» **YOUR OBJECTIVE**
Your answer must repeat all of the entries word for word, without any images.

Saved data entries

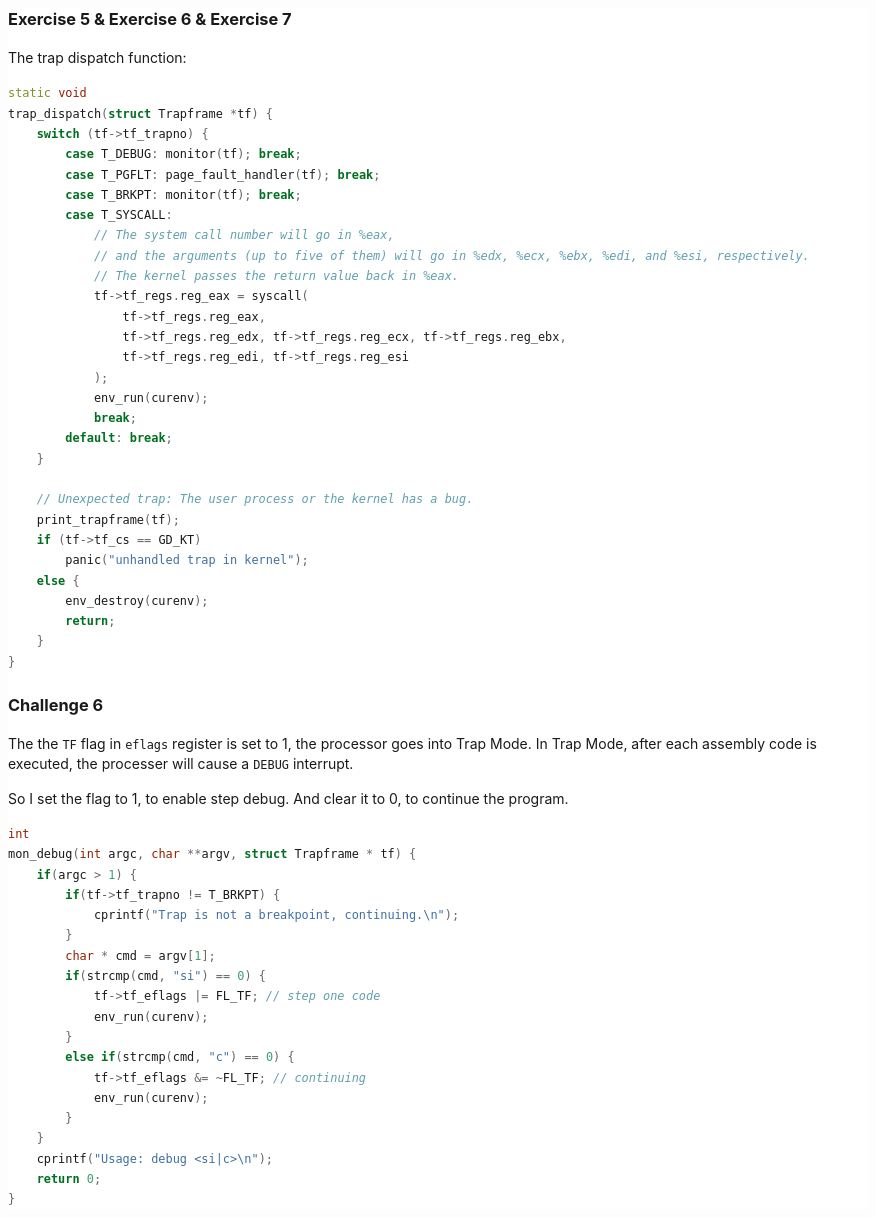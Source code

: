 ### Exercise 5 & Exercise 6 & Exercise 7

The trap dispatch function:
```cpp
static void
trap_dispatch(struct Trapframe *tf) {
	switch (tf->tf_trapno) {
		case T_DEBUG: monitor(tf); break;
		case T_PGFLT: page_fault_handler(tf); break;
		case T_BRKPT: monitor(tf); break;
		case T_SYSCALL: 
			// The system call number will go in %eax, 
			// and the arguments (up to five of them) will go in %edx, %ecx, %ebx, %edi, and %esi, respectively.
			// The kernel passes the return value back in %eax.
			tf->tf_regs.reg_eax = syscall(
				tf->tf_regs.reg_eax,
				tf->tf_regs.reg_edx, tf->tf_regs.reg_ecx, tf->tf_regs.reg_ebx,
				tf->tf_regs.reg_edi, tf->tf_regs.reg_esi
			);
			env_run(curenv);
			break;
		default: break;
	}

	// Unexpected trap: The user process or the kernel has a bug.
	print_trapframe(tf);
	if (tf->tf_cs == GD_KT)
		panic("unhandled trap in kernel");
	else {
		env_destroy(curenv);
		return;
	}
}
```

### Challenge 6

The the `TF` flag in `eflags` register is set to 1, the processor goes into Trap Mode. In Trap Mode, after each assembly code is executed, the processer will cause a `DEBUG` interrupt.

So I set the flag to 1, to enable step debug. And clear it to 0, to continue the program.

```cpp
int
mon_debug(int argc, char **argv, struct Trapframe * tf) {
	if(argc > 1) {
		if(tf->tf_trapno != T_BRKPT) {
			cprintf("Trap is not a breakpoint, continuing.\n");
		}
		char * cmd = argv[1];
		if(strcmp(cmd, "si") == 0) {
			tf->tf_eflags |= FL_TF; // step one code
			env_run(curenv);
		}
		else if(strcmp(cmd, "c") == 0) {
			tf->tf_eflags &= ~FL_TF; // continuing
			env_run(curenv);
		}
	}
	cprintf("Usage: debug <si|c>\n");
	return 0;
}
```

» **WRITTEN REPLY**
Source code

: ### Exercise 5 & Exercise 6 & Exercise 7

The trap dispatch function:
```cpp
static void
trap_dispatch(struct Trapframe *tf) {
	switch (tf->tf_trapno) {
		case T_DEBUG: monitor(tf); break;
		case T_PGFLT: page_fault_handler(tf); break;
		case T_BRKPT: monitor(tf); break;
		case T_SYSCALL: 
			// The system call number will go in %eax, 
			// and the arguments (up to five of them) will go in %edx, %ecx, %ebx, %edi, and %esi, respectively.
			// The kernel passes the return value back in %eax.
			tf->tf_regs.reg_eax = syscall(
				tf->tf_regs.reg_eax,
				tf->tf_regs.reg_edx, tf->tf_regs.reg_ecx, tf->tf_regs.reg_ebx,
				tf->tf_regs.reg_edi, tf->tf_regs.reg_esi
			);
			env_run(curenv);
			break;
		default: break;
	}

	// Unexpected trap: The user process or the kernel has a bug.
	print_trapframe(tf);
	if (tf->tf_cs == GD_KT)
		panic("unhandled trap in kernel");
	else {
		env_destroy(curenv);
		return;
	}
}
```

### Challenge 6

The the `TF` flag in `eflags` register is set to 1, the processor goes into Trap Mode. In Trap Mode, after each assembly code is executed, the processer will cause a `DEBUG` interrupt.

So I set the flag to 1, to enable step debug. And clear it to 0, to continue the program.

```cpp
int
mon_debug(int argc, char **argv, struct Trapframe * tf) {
	if(argc > 1) {
		if(tf->tf_trapno != T_BRKPT) {
			cprintf("Trap is not a breakpoint, continuing.\n");
		}
		char * cmd = argv[1];
		if(strcmp(cmd, "si") == 0) {
			tf->tf_eflags |= FL_TF; // step one code
			env_run(curenv);
		}
		else if(strcmp(cmd, "c") == 0) {
			tf->tf_eflags &= ~FL_TF; // continuing
			env_run(curenv);
		}
	}
	cprintf("Usage: debug <si|c>\n");
	return 0;
}
```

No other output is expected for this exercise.